J'ai toujours considéré la psychanalyse avec la plus grande circonspection ; car si la théorie freudienne est admirablement construite et passionnante à étudier, elle souffre d'un gros défaut épistémologique : à cause de sa structure même, il est impossible de concevoir la moindre expérience permettant de vérifier sa validité ou sa nullité. Cela n'ôte rien à son pouvoir thérapeutique ; cela implique juste que les psychanalystes se reposant peut-être sur des théories fumeuses, il vaut mieux ne pas prendre pour parole d'Évangile tout ce qu'ils racontent.

Heureusement, mon thérapeute a parfaitement conscience de ces limitations et n'est absolument pas dogmatique - bien qu'au vu de son grand âge et à sa façon de citer les Saintes Écritures en allemand dans le texte, je le soupçonne d'avoir fait ses études avec Dieu en personne. Et les choses se passent à merveille ! Car la parole guérit. Peut-être par ses rares interventions le thérapeute aide-t-il un peu le processus ; mais même sans cela, la parole guérirait malgré tout.

Nous avons tous des idées inavouables tapies au fond de notre conscience, des pulsions moralement ou légalement répréhensibles, des sentiments qui nous paraissent honteusement inappropriés aux circonstances, des attirances sexuelles « contre-nature » (chacun mettra ce qu'il veut derrière ce terme), etc. Je suppose que les personnes équilibrées gèrent ça très bien. Moi non. J'ai peur de ces idées ; peur qu'elles m'échappent au milieu d'une conversation et que mes interlocuteurs effrayés par tant d'abjection me rejettent ; peur qu'elles soient trop fortes pour que j'y résiste et que je cède à des pulsions monstrueuses. Alors je dépense une énergie considérable à les enfouir. En pure perte, évidemment ! Car une pulsion ne se laisse pas facilement exiler hors de la vie psychique, et quand bien même on y parvient, elle ne tarde pas à ressurgir sous une autre forme : maux de tête, douleurs abdominales, palpitations...
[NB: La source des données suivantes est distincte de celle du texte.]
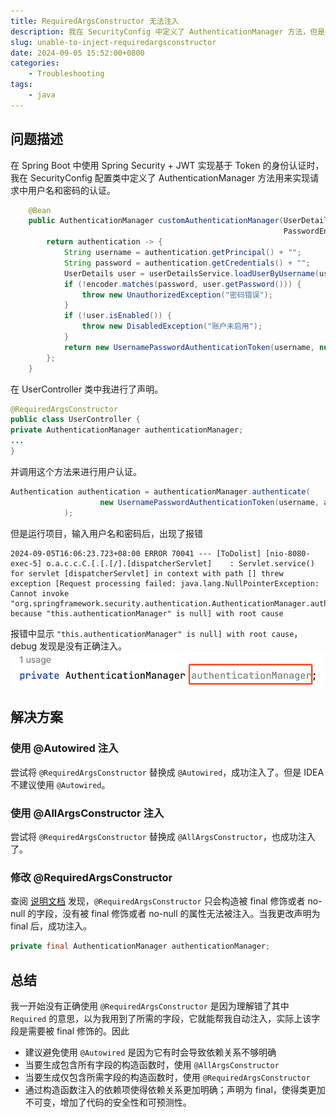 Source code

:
 ```yaml
---
title: RequiredArgsConstructor 无法注入
description: 我在 SecurityConfig 中定义了 AuthenticationManager 方法，但是在另一个类中声明时发现使用 @RequiredArgsConstructor 无法注入？
slug: unable-to-inject-requiredargsconstructor
date: 2024-09-05 15:52:00+0800
categories:
    - Troubleshooting
tags:
    - java
---
```

## 问题描述
在 Spring Boot 中使用 Spring Security + JWT 实现基于 Token 的身份认证时，我在 SecurityConfig 配置类中定义了 AuthenticationManager 方法用来实现请求中用户名和密码的认证。
```java
    @Bean
    public AuthenticationManager customAuthenticationManager(UserDetailsService userDetailsService,
                                                             PasswordEncoder encoder) {
        return authentication -> {
            String username = authentication.getPrincipal() + "";
            String password = authentication.getCredentials() + "";
            UserDetails user = userDetailsService.loadUserByUsername(username);
            if (!encoder.matches(password, user.getPassword())) {
                throw new UnauthorizedException("密码错误");
            }
            if (!user.isEnabled()) {
                throw new DisabledException("账户未启用");
            }
            return new UsernamePasswordAuthenticationToken(username, null, user.getAuthorities());
        };
    }
```
在 UserController 类中我进行了声明。
```java
@RequiredArgsConstructor
public class UserController {
private AuthenticationManager authenticationManager;
...
}
```
并调用这个方法来进行用户认证。
```java
Authentication authentication = authenticationManager.authenticate(
                    new UsernamePasswordAuthenticationToken(username, authRequest.getPassword())
            );
```
但是运行项目，输入用户名和密码后，出现了报错
```
2024-09-05T16:06:23.723+08:00 ERROR 70041 --- [ToDolist] [nio-8080-exec-5] o.a.c.c.C.[.[.[/].[dispatcherServlet]    : Servlet.service() for servlet [dispatcherServlet] in context with path [] threw exception [Request processing failed: java.lang.NullPointerException: Cannot invoke "org.springframework.security.authentication.AuthenticationManager.authenticate(org.springframework.security.core.Authentication)" because "this.authenticationManager" is null] with root cause
```
报错中显示 `"this.authenticationManager" is null] with root cause`，debug 发现是没有正确注入。
![alt text](image.png)
## 解决方案
### 使用 @Autowired 注入
尝试将 `@RequiredArgsConstructor` 替换成 `@Autowired`，成功注入了。但是 IDEA 不建议使用 `@Autowired`。
### 使用 @AllArgsConstructor 注入
尝试将 `@RequiredArgsConstructor` 替换成 `@AllArgsConstructor`，也成功注入了。
### 修改 @RequiredArgsConstructor
查阅 [说明文档](https://projectlombok.org/api/lombok/RequiredArgsConstructor) 发现，`@RequiredArgsConstructor` 只会构造被 final 修饰或者 no-null 的字段，没有被 final 修饰或者 no-null 的属性无法被注入。当我更改声明为 final 后，成功注入。
```java
private final AuthenticationManager authenticationManager;
```
## 总结
我一开始没有正确使用 `@RequiredArgsConstructor` 是因为理解错了其中 `Required` 的意思，以为我用到了所需的字段，它就能帮我自动注入，实际上该字段是需要被 final 修饰的。因此
- 建议避免使用 `@Autowired` 是因为它有时会导致依赖关系不够明确
- 当要生成包含所有字段的构造函数时，使用 `@AllArgsConstructor`
- 当要生成仅包含所需字段的构造函数时，使用 `@RequiredArgsConstructor`
- 通过构造函数注入的依赖项使得依赖关系更加明确；声明为 final，使得类更加不可变，增加了代码的安全性和可预测性。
La première vertu que je découvre à l'analyse est de ramener les problèmes dans l'univers du langage - donc dans un univers sur lequel j'ai prise. Allez donc négocier avec une tachycardie ou avec un spasme intestinal ! Tandis qu'une fois verbalisé, tout problème devient soluble. L'autre vertu est de me permettre d'extérioriser ces idées inavouables, de les confier à un tiers qui me les montre ensuite « de loin », comme si elles étaient étrangères ; et de découvrir - ô surprise ! - que ces idées n'ont en fait rien d'effrayant.

Vous n'imaginez pas la sérénite que cela apporte.

N'empêche, je donnerais cher pour lire le carnet que mon psychiatre a couvert de notes dans mon dos pendant ces deux années où j'ai déblatéré sur son divan.